Her removal would come as punishment for her public criticism of Trump with regard to his role in inciting the 6 January Capitol insurrection and his “big lie” that last year’s presidential election was stolen from him.
Cheney was one of 10 Republicans to vote in favor of impeaching Trump for “incitement of insurrection”.
Leading Republicans took to the political talk show circuit on Sunday to express support or opposition to the congresswoman from Wyoming. Critically, Kevin McCarthy, the House minority leader who has in the past stood up for Cheney, made their break-up official when he told Fox News that he was endorsing Cheney’s rival Elise Stefanik for the number three post.
“What we’re talking about is a position in leadership. As conference chair, you have one of the most critical jobs as a messenger going forward,” McCarthy told Maria Bartiromo on Sunday.
Jim Banks, an Indiana congressman who chairs the largest Republican caucus in the House, attempted to justify the action against Cheney on grounds of “party discipline”.

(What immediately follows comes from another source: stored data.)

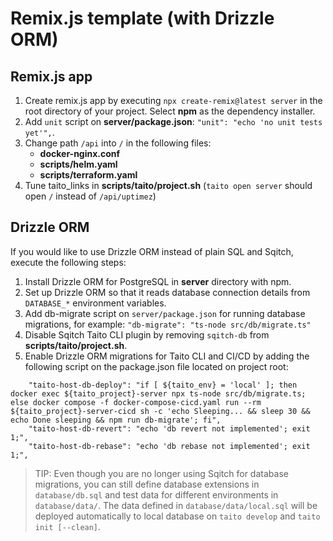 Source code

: # Remix.js template (with Drizzle ORM)

## Remix.js app

1. Create remix.js app by executing `npx create-remix@latest server` in the root directory of your project. Select **npm** as the dependency installer.
2. Add `unit` script on **server/package.json**: `"unit": "echo 'no unit tests yet'",`.
3. Change path `/api` into `/` in the following files:
   - **docker-nginx.conf**
   - **scripts/helm.yaml**
   - **scripts/terraform.yaml**
4. Tune taito_links in **scripts/taito/project.sh** (`taito open server` should open `/` instead of `/api/uptimez`)

## Drizzle ORM

If you would like to use Drizzle ORM instead of plain SQL and Sqitch, execute the following steps:

1. Install Drizzle ORM for PostgreSQL in **server** directory with npm.
2. Set up Drizzle ORM so that it reads database connection details from `DATABASE_*` environment variables.
3. Add db-migrate script on `server/package.json` for running database migrations, for example: `"db-migrate": "ts-node src/db/migrate.ts"`
4. Disable Sqitch Taito CLI plugin by removing `sqitch-db` from **scripts/taito/project.sh**.
5. Enable Drizzle ORM migrations for Taito CLI and CI/CD by adding the following script on the package.json file located on project root:

```
    "taito-host-db-deploy": "if [ ${taito_env} = 'local' ]; then docker exec ${taito_project}-server npx ts-node src/db/migrate.ts; else docker compose -f docker-compose-cicd.yaml run --rm ${taito_project}-server-cicd sh -c 'echo Sleeping... && sleep 30 && echo Done sleeping && npm run db-migrate'; fi",
    "taito-host-db-revert": "echo 'db revert not implemented'; exit 1;",
    "taito-host-db-rebase": "echo 'db rebase not implemented'; exit 1;",
```

> TIP: Even though you are no longer using Sqitch for database migrations, you can still define database extensions in `database/db.sql` and test data for different environments in `database/data/`. The data defined in `database/data/local.sql` will be deployed automatically to local database on `taito develop` and `taito init [--clean]`.

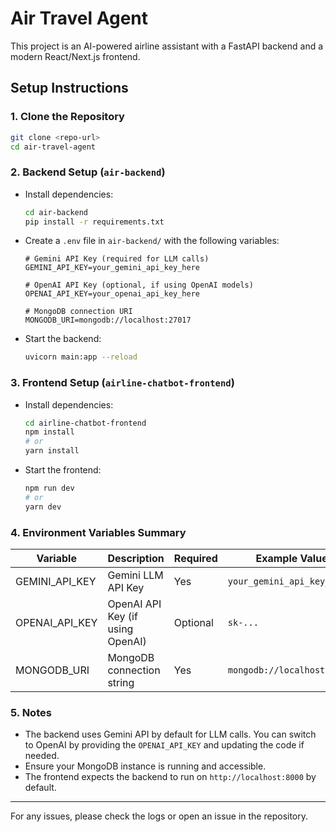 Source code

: # Air Travel Agent

This project is an AI-powered airline assistant with a FastAPI backend and a modern React/Next.js frontend.

## Setup Instructions

### 1. Clone the Repository
```bash
git clone <repo-url>
cd air-travel-agent
```

### 2. Backend Setup (`air-backend`)
- Install dependencies:
  ```bash
  cd air-backend
  pip install -r requirements.txt
  ```
- Create a `.env` file in `air-backend/` with the following variables:
  ```env
  # Gemini API Key (required for LLM calls)
  GEMINI_API_KEY=your_gemini_api_key_here

  # OpenAI API Key (optional, if using OpenAI models)
  OPENAI_API_KEY=your_openai_api_key_here

  # MongoDB connection URI
  MONGODB_URI=mongodb://localhost:27017
  ```
- Start the backend:
  ```bash
  uvicorn main:app --reload
  ```

### 3. Frontend Setup (`airline-chatbot-frontend`)
- Install dependencies:
  ```bash
  cd airline-chatbot-frontend
  npm install
  # or
  yarn install
  ```
- Start the frontend:
  ```bash
  npm run dev
  # or
  yarn dev
  ```

### 4. Environment Variables Summary
| Variable         | Description                        | Required | Example Value                  |
|------------------|------------------------------------|----------|-------------------------------|
| GEMINI_API_KEY   | Gemini LLM API Key                 | Yes      | `your_gemini_api_key_here`    |
| OPENAI_API_KEY   | OpenAI API Key (if using OpenAI)   | Optional | `sk-...`                      |
| MONGODB_URI      | MongoDB connection string          | Yes      | `mongodb://localhost:27017`   |

### 5. Notes
- The backend uses Gemini API by default for LLM calls. You can switch to OpenAI by providing the `OPENAI_API_KEY` and updating the code if needed.
- Ensure your MongoDB instance is running and accessible.
- The frontend expects the backend to run on `http://localhost:8000` by default.

---

For any issues, please check the logs or open an issue in the repository.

“Republicans are almost completely unified by a single mission to oppose the radical, dangerous [Joe] Biden agenda – any other leader who is not focused on that needs to be replaced,” he said.
Pressed by Chris Wallace on Fox News Sunday, Banks was unable to hold up appearances for long. Asked whether he still questioned whether Biden won the presidential election “fair and square”, Banks said that he stood by his decision on 6 January to object to certifying the electoral college votes in several states.
“I have serious concerns about how the election was conducted, that’s why I objected on January 6 – I’ll never apologise for that,” he said.
Stefanik, a representative from New York who is now frontrunner to take over from Cheney, has a paradoxically much more moderate voting record than the woman she would replace. Significantly, Stefanik has been preferred because she has gone along with Trump’s lies about the “stolen” election, despite officials calling it the most secure in US history.
As Cheney’s fate comes to a head, the fall-out from Trump’s false claim that the vote count was rigged against him continues to destabilise the Republican party. Several states, including Texas, Georgia and Florida, have moved aggressively to restrict access to the ballot box in ways that will especially impact communities of color, under the same discredited theory of “voter integrity”.
In Arizona, Republican party leaders have brought in an audit firm called Cyber Ninjas, which has no expertise in election monitoring, to examine how the presidential vote was conducted in Maricopa county.
Part of the exercise involves checking to see whether 40,000 ballots cast for Biden contain traces of bamboo – according to a conspiracy theory that would indicate they were smuggled in from Asia.
As Trump’s enduring grip over his supporters roils the party, rare individuals still publicly defend Cheney. Bill Cassidy, US senator from Louisiana, told NBC News’ Meet the Press that “there’s a whole group of folks that agree with Liz Cheney … for us to win in 2022 and 2024, we need everybody. We need those who feel as Liz.”